• [To do]: Each record that follows is to be duplicated exactly, though its pictures are not.
*** Records shown Section Begins ***
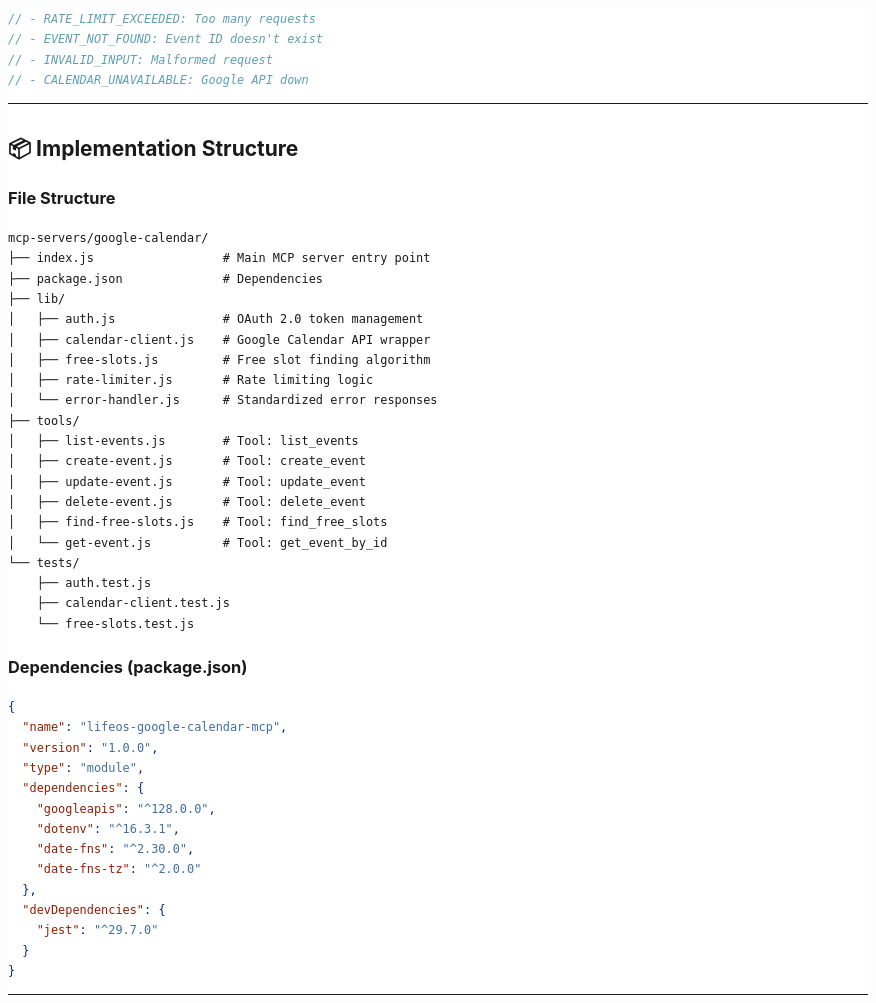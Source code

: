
 ```javascript
// - RATE_LIMIT_EXCEEDED: Too many requests
// - EVENT_NOT_FOUND: Event ID doesn't exist
// - INVALID_INPUT: Malformed request
// - CALENDAR_UNAVAILABLE: Google API down
```

---

## 📦 Implementation Structure

### File Structure
```
mcp-servers/google-calendar/
├── index.js                  # Main MCP server entry point
├── package.json              # Dependencies
├── lib/
│   ├── auth.js               # OAuth 2.0 token management
│   ├── calendar-client.js    # Google Calendar API wrapper
│   ├── free-slots.js         # Free slot finding algorithm
│   ├── rate-limiter.js       # Rate limiting logic
│   └── error-handler.js      # Standardized error responses
├── tools/
│   ├── list-events.js        # Tool: list_events
│   ├── create-event.js       # Tool: create_event
│   ├── update-event.js       # Tool: update_event
│   ├── delete-event.js       # Tool: delete_event
│   ├── find-free-slots.js    # Tool: find_free_slots
│   └── get-event.js          # Tool: get_event_by_id
└── tests/
    ├── auth.test.js
    ├── calendar-client.test.js
    └── free-slots.test.js
```

### Dependencies (package.json)
```json
{
  "name": "lifeos-google-calendar-mcp",
  "version": "1.0.0",
  "type": "module",
  "dependencies": {
    "googleapis": "^128.0.0",
    "dotenv": "^16.3.1",
    "date-fns": "^2.30.0",
    "date-fns-tz": "^2.0.0"
  },
  "devDependencies": {
    "jest": "^29.7.0"
  }
}
```

---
*** Records shown Section Ends ***
• [Result]:
Source code

:
 ```javascript
// - RATE_LIMIT_EXCEEDED: Too many requests
// - EVENT_NOT_FOUND: Event ID doesn't exist
// - INVALID_INPUT: Malformed request
// - CALENDAR_UNAVAILABLE: Google API down
```

---

## 📦 Implementation Structure

### File Structure
```
mcp-servers/google-calendar/
├── index.js                  # Main MCP server entry point
├── package.json              # Dependencies
├── lib/
│   ├── auth.js               # OAuth 2.0 token management
│   ├── calendar-client.js    # Google Calendar API wrapper
│   ├── free-slots.js         # Free slot finding algorithm
│   ├── rate-limiter.js       # Rate limiting logic
│   └── error-handler.js      # Standardized error responses
├── tools/
│   ├── list-events.js        # Tool: list_events
│   ├── create-event.js       # Tool: create_event
│   ├── update-event.js       # Tool: update_event
│   ├── delete-event.js       # Tool: delete_event
│   ├── find-free-slots.js    # Tool: find_free_slots
│   └── get-event.js          # Tool: get_event_by_id
└── tests/
    ├── auth.test.js
    ├── calendar-client.test.js
    └── free-slots.test.js
```

### Dependencies (package.json)
```json
{
  "name": "lifeos-google-calendar-mcp",
  "version": "1.0.0",
  "type": "module",
  "dependencies": {
    "googleapis": "^128.0.0",
    "dotenv": "^16.3.1",
    "date-fns": "^2.30.0",
    "date-fns-tz": "^2.0.0"
  },
  "devDependencies": {
    "jest": "^29.7.0"
  }
}
```

---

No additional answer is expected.